Monday 19 August 2013

Thomas Bernhard: Frost


"It’s not a good cast of human being here,” he said. “The people are relatively short. The infants are given ‘brandy rags’ to suck, to keep them from screaming… Alcohol has displaced milk. They all have high squeaky voices. Most of them are crippled in one form or another. All of them are conceived in drunkenness. For the most part criminal characters… Child abuse, killings, are Sunday afternoon stuff… The animals are better off: after all, what people would really like is a pig, not a kid"

"One man thinks pretty much what the man next to him thinks: the human porridge of the traffic accident, weeks ago, or years..."

... A year ago, he took over from a man who died of septicemia. “He scratched himself with a fawn’s bone."

"My notion of infinity is the same as the one I had when I was three years old. Less than that. It begins where your eyes end. Where everything ends. And it never begins."

"The world isn't the world, it's a zero."

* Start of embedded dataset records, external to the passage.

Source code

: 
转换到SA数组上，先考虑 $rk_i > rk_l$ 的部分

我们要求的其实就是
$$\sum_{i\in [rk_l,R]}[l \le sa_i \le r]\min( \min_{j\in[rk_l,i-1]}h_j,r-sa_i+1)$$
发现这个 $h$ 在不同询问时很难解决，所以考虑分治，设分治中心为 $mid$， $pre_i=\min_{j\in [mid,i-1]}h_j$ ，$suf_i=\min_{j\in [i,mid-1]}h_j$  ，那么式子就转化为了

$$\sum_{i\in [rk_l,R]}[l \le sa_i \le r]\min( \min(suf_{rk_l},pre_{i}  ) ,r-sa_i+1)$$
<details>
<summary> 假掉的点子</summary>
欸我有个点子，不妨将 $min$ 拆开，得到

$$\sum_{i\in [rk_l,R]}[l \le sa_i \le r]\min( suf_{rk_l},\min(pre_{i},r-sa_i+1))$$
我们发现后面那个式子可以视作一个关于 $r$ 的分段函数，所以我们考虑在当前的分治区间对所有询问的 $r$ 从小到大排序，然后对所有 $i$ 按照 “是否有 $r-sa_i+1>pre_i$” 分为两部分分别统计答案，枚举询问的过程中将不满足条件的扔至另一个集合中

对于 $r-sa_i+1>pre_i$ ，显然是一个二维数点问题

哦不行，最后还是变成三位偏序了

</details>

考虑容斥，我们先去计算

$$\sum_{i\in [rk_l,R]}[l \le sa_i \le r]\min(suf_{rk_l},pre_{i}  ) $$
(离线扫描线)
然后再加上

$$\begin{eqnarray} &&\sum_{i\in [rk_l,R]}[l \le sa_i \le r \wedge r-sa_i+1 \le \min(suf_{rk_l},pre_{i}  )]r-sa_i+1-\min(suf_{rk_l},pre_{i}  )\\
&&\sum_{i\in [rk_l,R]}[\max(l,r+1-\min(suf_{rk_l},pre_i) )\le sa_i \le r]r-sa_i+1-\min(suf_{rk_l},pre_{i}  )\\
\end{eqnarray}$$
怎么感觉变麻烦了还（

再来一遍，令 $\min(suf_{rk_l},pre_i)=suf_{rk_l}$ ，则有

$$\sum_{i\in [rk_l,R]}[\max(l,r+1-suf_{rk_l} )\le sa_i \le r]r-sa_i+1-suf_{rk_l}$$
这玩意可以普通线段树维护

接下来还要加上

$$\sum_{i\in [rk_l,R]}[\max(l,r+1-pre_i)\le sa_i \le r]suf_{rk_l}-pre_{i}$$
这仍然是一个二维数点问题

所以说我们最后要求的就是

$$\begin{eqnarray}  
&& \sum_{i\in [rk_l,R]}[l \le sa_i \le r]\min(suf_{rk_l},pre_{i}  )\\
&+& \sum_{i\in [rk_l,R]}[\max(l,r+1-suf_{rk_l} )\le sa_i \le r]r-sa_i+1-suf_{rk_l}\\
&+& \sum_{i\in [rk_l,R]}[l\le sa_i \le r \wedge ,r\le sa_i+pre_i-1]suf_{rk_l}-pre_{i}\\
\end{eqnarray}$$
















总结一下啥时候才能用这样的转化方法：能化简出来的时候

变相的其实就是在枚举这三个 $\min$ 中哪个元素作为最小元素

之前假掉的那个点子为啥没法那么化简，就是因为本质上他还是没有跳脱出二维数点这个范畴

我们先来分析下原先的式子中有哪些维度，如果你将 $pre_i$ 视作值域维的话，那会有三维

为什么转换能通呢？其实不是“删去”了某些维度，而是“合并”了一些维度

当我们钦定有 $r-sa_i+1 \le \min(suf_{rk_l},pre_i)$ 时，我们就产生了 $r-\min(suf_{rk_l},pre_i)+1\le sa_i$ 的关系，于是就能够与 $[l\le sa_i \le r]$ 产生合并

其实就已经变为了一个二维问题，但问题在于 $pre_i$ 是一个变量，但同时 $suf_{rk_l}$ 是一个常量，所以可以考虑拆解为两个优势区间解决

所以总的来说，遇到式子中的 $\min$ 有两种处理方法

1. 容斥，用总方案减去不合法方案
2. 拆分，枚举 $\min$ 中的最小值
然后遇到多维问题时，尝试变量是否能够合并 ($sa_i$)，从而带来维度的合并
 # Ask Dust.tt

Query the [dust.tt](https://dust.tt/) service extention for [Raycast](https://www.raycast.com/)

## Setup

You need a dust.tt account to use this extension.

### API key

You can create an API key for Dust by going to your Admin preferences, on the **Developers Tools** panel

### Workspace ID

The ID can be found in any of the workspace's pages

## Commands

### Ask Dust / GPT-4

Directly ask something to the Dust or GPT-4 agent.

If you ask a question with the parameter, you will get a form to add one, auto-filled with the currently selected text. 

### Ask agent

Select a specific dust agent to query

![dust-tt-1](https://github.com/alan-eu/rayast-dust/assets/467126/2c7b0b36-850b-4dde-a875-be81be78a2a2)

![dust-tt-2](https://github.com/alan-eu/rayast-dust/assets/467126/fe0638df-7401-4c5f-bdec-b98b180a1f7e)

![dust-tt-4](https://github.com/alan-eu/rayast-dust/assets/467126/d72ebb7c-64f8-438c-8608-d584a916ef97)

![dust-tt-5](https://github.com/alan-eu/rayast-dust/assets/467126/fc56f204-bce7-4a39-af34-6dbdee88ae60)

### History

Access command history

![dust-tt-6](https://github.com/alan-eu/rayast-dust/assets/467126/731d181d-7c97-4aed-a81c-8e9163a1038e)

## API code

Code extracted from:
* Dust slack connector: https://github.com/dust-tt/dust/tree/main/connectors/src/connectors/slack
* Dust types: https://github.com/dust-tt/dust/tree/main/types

"You know," the painter said, "that art froth, that artist fornication, that general art-and-artist loathsomeness, I always found that repelling; those cloud formations of basest self-preservation topped with envy... Envy is what holds artists together, envy, pure envy, everyone envies everyone else for everything... I talked about it once before, I want to say: artists are sons and daughters of loathsomeness, of paradisiac shamelessness, the original sons and daughters of lewdness; artists, painters, writers, and musicians are the compulsive masturbators on the planet, its disgusting cramps, its peripheral puffings and swellings, its pustular secretions... I want to say: artists are the great emetic agents of the time, they were always the great, the very great, the very greatest emetics... Artists, are they not a devastating army of absurdity, of scum?"

"What goes on in a brain that conceives itself to be the centre of the world. Millions of lights going on and off in millions of centres! That's the world. That's all it is."

"You are molested wherever you go”, said the painter. “It’s as if everyone had conspired to bother you. An instinct that rages through them all like wildfire. Against you. You wake up, and you feel molested. In fact: the hideous thing. You open your chest of drawers: a further molestation. Washing and dressing are molestations. Having to get dressed! Having to eat breakfast!"

"Worth is worthlessness, the calamity of worthlessness is the worthlessness of one’s own world and of the world unconnected to one’s own."